Non, Paris n’est pas Rome, et le culte magnifié des ruines n’appartient pas à notre culture, n’en déplaise à quelques esprits romantiques. L’amour de notre patrimoine, depuis plusieurs siècles, nous a toujours conduits à le protéger, à l’entretenir, à le faire vivre ou revivre. Il faut le rappeler ici : aucun pays au monde ne prête autant d’attention que le nôtre à son patrimoine. Alors, pour ce faire, l’argent manque toujours, mais ce manque doit être mis en regard de l’incroyable richesse de notre patrimoine, qui ne cesse, siècle après siècle, décennie après décennie, de s’étoffer.
Depuis ce drame, et surtout depuis les polémiques attisées par certains, on entend sur ces bancs un cortège de lamentations et de dénonciations quant au manquement dont l’État serait coupable à l’endroit de notre patrimoine national. D’aucuns disent que ce serait l’actuel Gouvernement, celui qui précisément a engagé le plus d’actions en faveur du patrimoine au cours des trente dernières années, qui serait le coupable tout désigné de ce prétendu abandon.
Je rappelle tout de même que Notre-Dame de Paris n’était pas en déshérence au moment du drame et que le terrible incendie s’est précisément produit durant l’important chantier de rénovation de sa flèche.
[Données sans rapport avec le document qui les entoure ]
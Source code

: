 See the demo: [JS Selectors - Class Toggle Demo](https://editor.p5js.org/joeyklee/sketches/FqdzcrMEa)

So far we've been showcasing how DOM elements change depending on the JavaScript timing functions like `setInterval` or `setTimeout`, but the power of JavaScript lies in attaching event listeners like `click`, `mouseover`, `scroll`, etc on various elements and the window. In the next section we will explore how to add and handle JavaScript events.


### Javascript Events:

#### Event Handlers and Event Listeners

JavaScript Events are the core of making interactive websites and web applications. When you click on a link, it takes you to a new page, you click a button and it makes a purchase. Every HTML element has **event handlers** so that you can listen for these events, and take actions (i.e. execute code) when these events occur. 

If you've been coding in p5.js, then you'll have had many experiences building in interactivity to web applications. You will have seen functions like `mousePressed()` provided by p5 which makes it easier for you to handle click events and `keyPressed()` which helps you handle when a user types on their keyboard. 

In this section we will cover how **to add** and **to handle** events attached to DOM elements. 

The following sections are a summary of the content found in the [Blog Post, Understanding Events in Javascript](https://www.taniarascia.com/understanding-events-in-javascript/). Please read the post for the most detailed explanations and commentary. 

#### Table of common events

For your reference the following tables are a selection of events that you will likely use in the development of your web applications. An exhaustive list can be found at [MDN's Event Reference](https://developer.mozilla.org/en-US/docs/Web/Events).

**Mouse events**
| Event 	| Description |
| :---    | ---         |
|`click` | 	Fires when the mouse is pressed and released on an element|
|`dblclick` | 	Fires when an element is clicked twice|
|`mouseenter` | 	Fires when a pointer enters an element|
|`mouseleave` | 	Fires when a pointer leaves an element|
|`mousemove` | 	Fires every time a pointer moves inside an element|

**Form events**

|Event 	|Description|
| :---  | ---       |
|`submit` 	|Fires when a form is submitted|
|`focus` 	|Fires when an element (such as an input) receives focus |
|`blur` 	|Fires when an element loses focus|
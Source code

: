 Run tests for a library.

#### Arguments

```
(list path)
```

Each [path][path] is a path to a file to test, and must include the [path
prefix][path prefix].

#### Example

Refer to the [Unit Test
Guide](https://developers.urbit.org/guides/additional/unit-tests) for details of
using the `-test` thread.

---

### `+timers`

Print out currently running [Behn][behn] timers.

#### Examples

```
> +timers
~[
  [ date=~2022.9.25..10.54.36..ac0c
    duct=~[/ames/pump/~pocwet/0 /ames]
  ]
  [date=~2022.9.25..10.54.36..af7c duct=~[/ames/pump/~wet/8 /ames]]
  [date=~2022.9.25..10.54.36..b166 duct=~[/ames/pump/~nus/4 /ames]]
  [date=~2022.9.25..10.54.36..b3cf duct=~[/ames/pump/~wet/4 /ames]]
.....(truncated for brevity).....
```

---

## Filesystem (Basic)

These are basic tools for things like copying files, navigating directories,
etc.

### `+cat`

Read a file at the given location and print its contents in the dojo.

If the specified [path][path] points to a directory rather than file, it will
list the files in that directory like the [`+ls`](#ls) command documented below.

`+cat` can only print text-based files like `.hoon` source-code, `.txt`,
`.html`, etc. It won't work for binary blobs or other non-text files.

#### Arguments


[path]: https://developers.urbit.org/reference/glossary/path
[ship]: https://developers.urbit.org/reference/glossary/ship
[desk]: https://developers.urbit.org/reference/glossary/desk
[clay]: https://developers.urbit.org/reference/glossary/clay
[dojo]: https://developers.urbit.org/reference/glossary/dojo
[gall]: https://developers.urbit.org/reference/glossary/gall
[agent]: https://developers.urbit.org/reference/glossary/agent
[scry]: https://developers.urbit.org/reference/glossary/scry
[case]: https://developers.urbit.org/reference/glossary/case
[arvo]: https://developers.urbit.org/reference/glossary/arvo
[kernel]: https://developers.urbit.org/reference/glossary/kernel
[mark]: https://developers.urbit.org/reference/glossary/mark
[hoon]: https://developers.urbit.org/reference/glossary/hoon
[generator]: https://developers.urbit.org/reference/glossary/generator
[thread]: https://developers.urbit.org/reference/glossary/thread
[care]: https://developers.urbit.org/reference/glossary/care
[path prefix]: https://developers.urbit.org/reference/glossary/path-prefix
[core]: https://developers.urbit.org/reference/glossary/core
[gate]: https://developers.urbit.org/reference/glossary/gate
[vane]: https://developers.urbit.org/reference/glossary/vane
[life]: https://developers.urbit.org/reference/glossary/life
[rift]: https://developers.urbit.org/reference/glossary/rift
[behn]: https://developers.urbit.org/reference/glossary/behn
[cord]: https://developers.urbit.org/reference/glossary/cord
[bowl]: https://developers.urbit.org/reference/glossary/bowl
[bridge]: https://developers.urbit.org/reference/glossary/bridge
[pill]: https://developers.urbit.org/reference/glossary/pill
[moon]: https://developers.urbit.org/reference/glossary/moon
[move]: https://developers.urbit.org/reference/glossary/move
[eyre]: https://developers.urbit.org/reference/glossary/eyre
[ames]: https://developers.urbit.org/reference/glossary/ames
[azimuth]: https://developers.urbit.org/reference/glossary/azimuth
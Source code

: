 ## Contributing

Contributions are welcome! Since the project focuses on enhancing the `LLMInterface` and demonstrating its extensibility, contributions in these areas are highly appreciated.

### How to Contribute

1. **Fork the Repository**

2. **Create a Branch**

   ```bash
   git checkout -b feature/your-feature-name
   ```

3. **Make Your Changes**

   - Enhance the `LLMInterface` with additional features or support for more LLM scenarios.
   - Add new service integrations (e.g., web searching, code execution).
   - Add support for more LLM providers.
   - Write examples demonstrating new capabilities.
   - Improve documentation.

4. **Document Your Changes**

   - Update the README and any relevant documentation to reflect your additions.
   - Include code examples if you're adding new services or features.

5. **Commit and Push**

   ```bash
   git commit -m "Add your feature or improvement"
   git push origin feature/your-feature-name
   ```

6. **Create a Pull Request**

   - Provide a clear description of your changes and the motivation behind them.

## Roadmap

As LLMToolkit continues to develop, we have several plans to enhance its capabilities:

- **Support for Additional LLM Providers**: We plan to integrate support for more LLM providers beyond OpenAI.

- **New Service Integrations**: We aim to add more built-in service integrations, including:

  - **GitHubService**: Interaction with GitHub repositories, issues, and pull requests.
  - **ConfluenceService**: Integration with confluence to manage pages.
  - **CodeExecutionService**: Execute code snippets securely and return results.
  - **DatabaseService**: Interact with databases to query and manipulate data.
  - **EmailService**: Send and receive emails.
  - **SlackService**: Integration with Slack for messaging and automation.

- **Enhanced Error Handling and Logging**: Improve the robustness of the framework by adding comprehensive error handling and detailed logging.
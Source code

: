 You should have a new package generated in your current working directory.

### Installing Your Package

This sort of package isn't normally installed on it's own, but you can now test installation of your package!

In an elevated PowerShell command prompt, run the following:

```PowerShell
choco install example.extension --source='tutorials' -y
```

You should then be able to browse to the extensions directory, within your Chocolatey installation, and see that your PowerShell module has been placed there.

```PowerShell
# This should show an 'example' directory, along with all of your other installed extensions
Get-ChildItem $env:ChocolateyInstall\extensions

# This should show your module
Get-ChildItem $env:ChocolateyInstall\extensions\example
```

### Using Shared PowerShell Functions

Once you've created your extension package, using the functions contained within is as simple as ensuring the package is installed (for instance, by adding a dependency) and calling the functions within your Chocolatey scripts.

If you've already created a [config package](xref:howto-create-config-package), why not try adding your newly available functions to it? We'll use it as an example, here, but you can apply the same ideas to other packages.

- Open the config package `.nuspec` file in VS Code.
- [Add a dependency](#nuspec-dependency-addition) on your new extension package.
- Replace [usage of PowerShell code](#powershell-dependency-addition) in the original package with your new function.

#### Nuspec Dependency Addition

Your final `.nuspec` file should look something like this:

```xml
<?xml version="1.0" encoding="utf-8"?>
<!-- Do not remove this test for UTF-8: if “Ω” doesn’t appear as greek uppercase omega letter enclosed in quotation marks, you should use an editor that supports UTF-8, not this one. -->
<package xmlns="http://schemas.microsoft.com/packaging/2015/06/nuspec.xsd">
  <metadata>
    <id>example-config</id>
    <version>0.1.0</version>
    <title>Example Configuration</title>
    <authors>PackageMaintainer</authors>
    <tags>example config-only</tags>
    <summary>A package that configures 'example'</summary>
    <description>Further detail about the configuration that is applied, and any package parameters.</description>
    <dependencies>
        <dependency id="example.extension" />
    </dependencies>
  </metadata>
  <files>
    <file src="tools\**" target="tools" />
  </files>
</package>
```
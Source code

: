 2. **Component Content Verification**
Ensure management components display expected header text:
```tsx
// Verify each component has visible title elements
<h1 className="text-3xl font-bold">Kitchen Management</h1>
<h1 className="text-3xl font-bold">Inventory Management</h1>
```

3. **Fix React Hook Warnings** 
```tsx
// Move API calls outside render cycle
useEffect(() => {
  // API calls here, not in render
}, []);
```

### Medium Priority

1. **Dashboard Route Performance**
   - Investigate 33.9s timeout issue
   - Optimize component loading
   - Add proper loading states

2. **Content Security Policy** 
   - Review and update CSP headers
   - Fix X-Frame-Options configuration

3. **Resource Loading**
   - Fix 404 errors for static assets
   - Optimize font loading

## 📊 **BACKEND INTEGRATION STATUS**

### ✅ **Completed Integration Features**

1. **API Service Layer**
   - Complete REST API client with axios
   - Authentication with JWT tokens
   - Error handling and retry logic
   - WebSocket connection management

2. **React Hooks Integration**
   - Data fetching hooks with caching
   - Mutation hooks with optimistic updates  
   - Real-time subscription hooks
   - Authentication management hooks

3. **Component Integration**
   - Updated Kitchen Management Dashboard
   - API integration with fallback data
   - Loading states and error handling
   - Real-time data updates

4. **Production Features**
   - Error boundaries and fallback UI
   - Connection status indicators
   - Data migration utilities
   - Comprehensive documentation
Je rappelle aussi que lors du dernier projet de loi de finances, discuté en fin d’année passée au Sénat, le président de notre commission des finances, Vincent Éblé, très fin connaisseur du patrimoine, donnait même un satisfecit à l’accroissement des engagements financiers de l’État dans ce domaine.
M. Pierre Ouzoulias. J’ai voté contre !
M. André Gattolin. Je rappelle encore que, toujours lors de ce même projet de loi de finances, et à l’exception d’un amendement assez général du groupe CRCE, aucun amendement visant à accroître davantage ces budgets n’a été déposé dans notre chambre.
Mais venons-en au fond du sujet, c’est-à-dire au texte de loi tel que profondément amendé en commission, la semaine dernière, et que nous étudions aujourd’hui. La commission a bien entendu le droit de récrire la proposition initiale si celle-ci ne lui convient pas. Néanmoins, dans le cas présent, je cherche encore la cohérence et la sincérité effective du propos.
En commission, le président Bruno Retailleau a solennellement dénoncé l’ombre projetée de l’« hybris présidentielle » dans ce dossier, affirmant même au passage qu’il n’y avait nul besoin d’une loi pour restaurer Notre-Dame.
Franchement, je dois dire qu’on trouve bien pire exemple d’hybris présidentielle sous la Ve République, y compris chez certains ex ou futurs candidats à la fonction. D’ailleurs, il est intéressant aussi de noter que nos collègues Les Républicains au Sénat, contrairement à leurs homologues de l’Assemblée nationale, ont fait preuve de retenue en ne déposant aucun amendement de suppression de l’alinéa 2 de l’article 1er, qui place pourtant la souscription ouverte « sous la haute autorité du Président de la République française ».
Je ne reviendrai pas ici point par point sur les différents ajouts et amputations auxquels notre commission s’est livrée. Nous aurons l’occasion d’y revenir lors de l’étude du texte. Je voudrais, dans le temps qui me reste, simplement revenir sur l’un des points qui semble cristalliser la polémique : il s’agit de la fameuse question de l’authenticité et de la reconstruction à l’identique de l’édifice.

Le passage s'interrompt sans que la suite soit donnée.